= Lawrence J. Joseph =

American lawyer

Lawrence J. (Larry) Joseph is an American lawyer, known for his role in President Donald Trump's efforts to overturn the results of the 2020 United States presidential election. Since 2003, he has practiced in an independent law office, allowing him to take on cases he describes as "politically incorrect".

Joseph has filed a number of amicus curiae briefs in support of President Trump, including in cases involving Congressional subpoena of his tax returns. He has also filed briefs with the United States Supreme Court on behalf of APA Watch, of which he was an officer.

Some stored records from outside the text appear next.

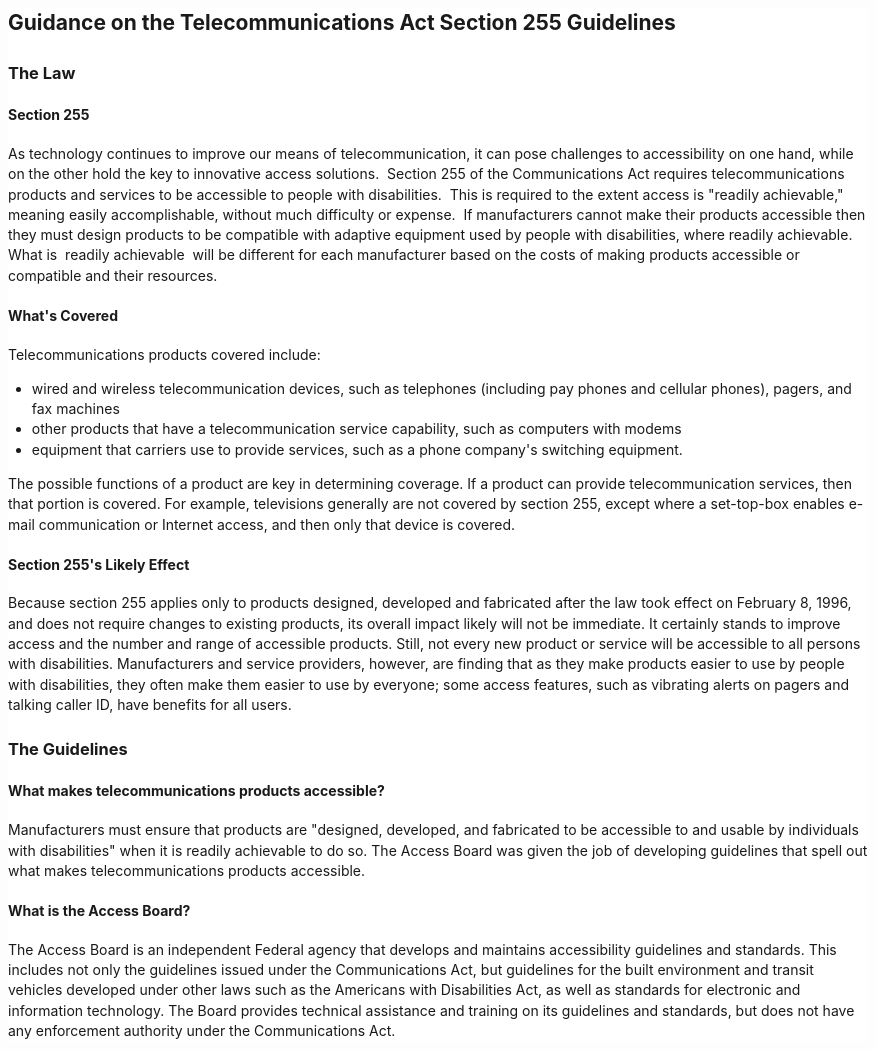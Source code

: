 Guidance on the Telecommunications Act Section 255 Guidelines
-------------------------------------------------------------

### The Law

#### Section 255

As technology continues to improve our means of telecommunication, it can pose challenges to accessibility on one hand, while on the other hold the key to innovative access solutions.  Section 255 of the Communications Act requires telecommunications products and services to be accessible to people with disabilities.  This is required to the extent access is "readily achievable," meaning easily accomplishable, without much difficulty or expense.  If manufacturers cannot make their products accessible then they must design products to be compatible with adaptive equipment used by people with disabilities, where readily achievable.  What is  readily achievable  will be different for each manufacturer based on the costs of making products accessible or compatible and their resources.

#### What's Covered

Telecommunications products covered include:

-   wired and wireless telecommunication devices, such as telephones (including pay phones and cellular phones), pagers, and fax machines
-   other products that have a telecommunication service capability, such as computers with modems
-   equipment that carriers use to provide services, such as a phone company's switching equipment.

The possible functions of a product are key in determining coverage. If a product can provide telecommunication services, then that portion is covered. For example, televisions generally are not covered by section 255, except where a set-top-box enables e-mail communication or Internet access, and then only that device is covered.

#### Section 255's Likely Effect

Because section 255 applies only to products designed, developed and fabricated after the law took effect on February 8, 1996, and does not require changes to existing products, its overall impact likely will not be immediate. It certainly stands to improve access and the number and range of accessible products. Still, not every new product or service will be accessible to all persons with disabilities. Manufacturers and service providers, however, are finding that as they make products easier to use by people with disabilities, they often make them easier to use by everyone; some access features, such as vibrating alerts on pagers and talking caller ID, have benefits for all users.

### The Guidelines

#### What makes telecommunications products accessible?

Manufacturers must ensure that products are "designed, developed, and fabricated to be accessible to and usable by individuals with disabilities" when it is readily achievable to do so. The Access Board was given the job of developing guidelines that spell out what makes telecommunications products accessible.

#### What is the Access Board?

The Access Board is an independent Federal agency that develops and maintains accessibility guidelines and standards. This includes not only the guidelines issued under the Communications Act, but guidelines for the built environment and transit vehicles developed under other laws such as the Americans with Disabilities Act, as well as standards for electronic and information technology. The Board provides technical assistance and training on its guidelines and standards, but does not have any enforcement authority under the Communications Act.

==Role in the 2020 Presidential election==
In December 2020, Joseph was hired as a special counsel to Texas Attorney General Ken Paxton to author a lawsuit Texas v. Pennsylvania aimed at overturning election results in several other states.

The Supreme Court rejected the lawsuit, which was widely condemned including by Republican elected officials, a group of whom described it as "mak[ing] a mockery of federalism and separation of powers" in an amicus curiae brief.

In the same month, Joseph was named as attorney for the plaintiff in Gohmert v. Pence, another attempt to overturn the 2020 United States presidential election in favor of Donald Trump. The lawsuit was similarly dismissed by the United States District Court for the Eastern District of Texas, the United States Court of Appeals for the Fifth Circuit, and the Supreme Court.